Buying group members may be better off than other independent boat builders — and the biggest conglomerates they compete against, according to numbers Boating Industry obtained from Info-Link Technologies.
In comparing unit sales of boats 15 feet and above from 2003 to 2004, it appears that, on average, members of the three industry buying groups — the United Marine Manufacturers Association, Independent BoatBuilders Inc., and the American Boatbuilders Association — saw unit sales and market share increases.
Of the three groups, UMMA was the only group that experienced a change in membership from 2003 to 2004. It added Maurell Products Inc. and lost Edgewater Power Boats and Klamath Boat Co. However, even if one compares only those companies that were members for both years, the group saw its unit sales and market share climb.
Collectively, those independent builders that were not buying group members saw a minor unit sales increase but a decline in market share.
Given the acquisitions that took place, it’s no surprise that Brunswick saw a unit sales increase in 2004 and Genmar, a decrease. However, if you compare only those brands that each company held during both 2003 and 2004, Genmar saw a unit sales decrease and Brunswick saw only a slight increase. And because the market grew from 2003 to 2004, both companies saw those brands’ collective market share decrease during that time.
These numbers suggest that two of the largest boat building conglomerates in the industry, and many of those independents not members of buying groups, were unable to take advantage of industry unit growth.
The buying groups say this is no surprise. Independents can react to the market faster than their larger competitors, focus on customer satisfaction rather than catering to Wall Street, and concentrate on fewer brands. And those independents that belong to buying groups have several advantages over other independents. Not only do they tend to get better pricing from suppliers, they often share knowledge and technology.
Those best able to take advantage of the market upswing, however, were Tracker Marine and the Yamaha Marine Group. Tracker saw a 1.14 percent market share increase, while Yamaha saw 0.37-percent growth.
When most marine industry professionals think of consolidation, they think of Brunswick or maybe even Genmar. But buying groups are also a form of consolidation, one that is growing.
Collectively, the three buying groups increased their sales by almost 10,000 units from 2003 to 2004.
And with the establishment of a fourth buying group — the American Marine Manufacturing Group — both the number of boat builders belonging to buying groups and the volume they produce will likely increase.
Since the end of 2004, the boat market has undergone quite a bit of change. Through acquisitions completed in the first five months of the year, Brunswick has added about 10,000 units to its annual production. All four boat brands acquired so far this year — Sea Pro, Sea Boss, Palmetto and Triton — previously belonged to buying groups.
Only one acquisition — that of Cobia by Maverick Boats — bucks this market share trend. While it reduces Yamaha’s presence in the boat market and likely will increase the total unit sales of IBBI members, it represents less than 1,000 units.

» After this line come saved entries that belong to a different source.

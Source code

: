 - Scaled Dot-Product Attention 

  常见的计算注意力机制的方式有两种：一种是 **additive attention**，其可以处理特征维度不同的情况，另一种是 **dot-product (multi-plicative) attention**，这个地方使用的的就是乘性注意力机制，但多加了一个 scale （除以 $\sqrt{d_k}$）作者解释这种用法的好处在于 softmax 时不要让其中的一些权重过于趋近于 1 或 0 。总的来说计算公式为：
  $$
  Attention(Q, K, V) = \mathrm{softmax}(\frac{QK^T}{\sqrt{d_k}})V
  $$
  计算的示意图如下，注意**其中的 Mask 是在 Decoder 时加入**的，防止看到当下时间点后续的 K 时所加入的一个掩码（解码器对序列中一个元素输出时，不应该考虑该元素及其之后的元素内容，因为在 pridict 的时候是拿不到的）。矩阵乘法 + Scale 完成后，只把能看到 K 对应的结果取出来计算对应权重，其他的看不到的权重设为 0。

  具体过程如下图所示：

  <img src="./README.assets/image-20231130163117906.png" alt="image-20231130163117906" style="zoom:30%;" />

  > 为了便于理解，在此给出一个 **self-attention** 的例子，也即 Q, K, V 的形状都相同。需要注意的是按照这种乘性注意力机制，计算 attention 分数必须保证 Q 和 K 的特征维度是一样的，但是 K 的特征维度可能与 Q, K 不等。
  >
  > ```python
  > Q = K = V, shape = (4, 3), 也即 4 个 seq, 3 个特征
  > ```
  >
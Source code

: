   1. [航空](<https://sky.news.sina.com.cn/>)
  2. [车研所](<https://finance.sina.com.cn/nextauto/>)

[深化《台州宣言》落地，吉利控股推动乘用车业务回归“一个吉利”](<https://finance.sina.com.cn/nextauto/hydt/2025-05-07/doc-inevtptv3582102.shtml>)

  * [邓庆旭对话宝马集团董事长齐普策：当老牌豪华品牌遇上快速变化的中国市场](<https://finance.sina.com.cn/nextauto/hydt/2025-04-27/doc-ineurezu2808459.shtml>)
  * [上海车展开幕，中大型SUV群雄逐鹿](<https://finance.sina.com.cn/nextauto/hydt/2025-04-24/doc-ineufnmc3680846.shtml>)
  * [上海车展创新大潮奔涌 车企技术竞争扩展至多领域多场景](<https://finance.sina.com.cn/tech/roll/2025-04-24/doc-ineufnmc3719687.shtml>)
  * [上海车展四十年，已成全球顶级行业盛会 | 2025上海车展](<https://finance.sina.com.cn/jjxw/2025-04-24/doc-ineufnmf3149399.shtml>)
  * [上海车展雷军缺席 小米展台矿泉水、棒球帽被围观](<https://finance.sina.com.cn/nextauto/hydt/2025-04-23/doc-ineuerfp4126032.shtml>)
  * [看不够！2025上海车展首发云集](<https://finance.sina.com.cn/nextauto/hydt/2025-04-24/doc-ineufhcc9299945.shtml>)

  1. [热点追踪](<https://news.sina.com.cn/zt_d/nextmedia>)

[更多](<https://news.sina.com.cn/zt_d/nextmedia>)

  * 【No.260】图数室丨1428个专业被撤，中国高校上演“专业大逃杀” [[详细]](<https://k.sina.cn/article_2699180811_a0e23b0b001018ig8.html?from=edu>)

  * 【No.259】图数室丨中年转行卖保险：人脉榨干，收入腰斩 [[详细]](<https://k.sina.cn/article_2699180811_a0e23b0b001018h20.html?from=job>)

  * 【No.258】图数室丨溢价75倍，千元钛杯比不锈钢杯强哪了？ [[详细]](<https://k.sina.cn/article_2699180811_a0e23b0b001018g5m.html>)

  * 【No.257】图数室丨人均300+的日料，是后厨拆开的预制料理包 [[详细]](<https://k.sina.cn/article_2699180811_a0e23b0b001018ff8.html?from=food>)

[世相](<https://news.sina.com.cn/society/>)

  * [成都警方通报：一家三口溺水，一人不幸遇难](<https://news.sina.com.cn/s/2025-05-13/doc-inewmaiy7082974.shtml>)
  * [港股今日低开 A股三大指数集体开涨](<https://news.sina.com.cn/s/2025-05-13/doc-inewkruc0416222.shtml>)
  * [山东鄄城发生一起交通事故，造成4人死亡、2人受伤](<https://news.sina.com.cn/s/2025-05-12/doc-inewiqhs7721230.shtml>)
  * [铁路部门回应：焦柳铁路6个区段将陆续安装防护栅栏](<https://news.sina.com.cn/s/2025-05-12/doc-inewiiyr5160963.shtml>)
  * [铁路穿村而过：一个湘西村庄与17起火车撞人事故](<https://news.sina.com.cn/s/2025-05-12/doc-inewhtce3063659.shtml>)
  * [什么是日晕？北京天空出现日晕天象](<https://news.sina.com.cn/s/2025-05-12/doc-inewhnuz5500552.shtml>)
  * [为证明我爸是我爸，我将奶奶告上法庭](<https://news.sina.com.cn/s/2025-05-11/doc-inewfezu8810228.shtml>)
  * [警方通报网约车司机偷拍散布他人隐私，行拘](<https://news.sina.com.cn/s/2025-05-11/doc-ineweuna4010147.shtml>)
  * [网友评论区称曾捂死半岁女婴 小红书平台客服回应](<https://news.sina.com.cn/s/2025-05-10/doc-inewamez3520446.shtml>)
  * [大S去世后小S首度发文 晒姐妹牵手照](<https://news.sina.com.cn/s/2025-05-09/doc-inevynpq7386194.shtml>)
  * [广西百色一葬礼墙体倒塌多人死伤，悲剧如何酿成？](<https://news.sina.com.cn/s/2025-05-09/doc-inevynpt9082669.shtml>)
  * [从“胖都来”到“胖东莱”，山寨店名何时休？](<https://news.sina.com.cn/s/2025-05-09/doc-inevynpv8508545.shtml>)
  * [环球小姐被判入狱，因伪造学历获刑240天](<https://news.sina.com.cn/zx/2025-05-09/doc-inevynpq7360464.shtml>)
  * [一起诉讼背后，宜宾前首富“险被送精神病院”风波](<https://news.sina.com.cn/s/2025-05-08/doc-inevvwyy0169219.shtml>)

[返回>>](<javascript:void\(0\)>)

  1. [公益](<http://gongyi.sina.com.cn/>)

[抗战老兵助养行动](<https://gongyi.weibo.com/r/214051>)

IBBI has also boosted its membership this year with the addition of Scout Boats, representing over 1,000 units, Sea Hunt, representing about 1,500 units, and Parker Marine, representing about 750 units.
In 2005, UMMA has seen the departure of Sea Boss, Sea Pro, Palmetto Custom Boats, DuraCraft, Osprey Boat Co., Scout Boats, Parker Marine, and Sea Hunt, and the addition of Twin Vee, Hunt Boatbuilders and Pioneer Boats as members. Assuming no other changes in 2005, this should reduce the total unit sales of UMMA members by about 7,000 units.
If ABA experiences no other changes, the loss of Triton should reduce ABA members’ total unit sales by about 6,300.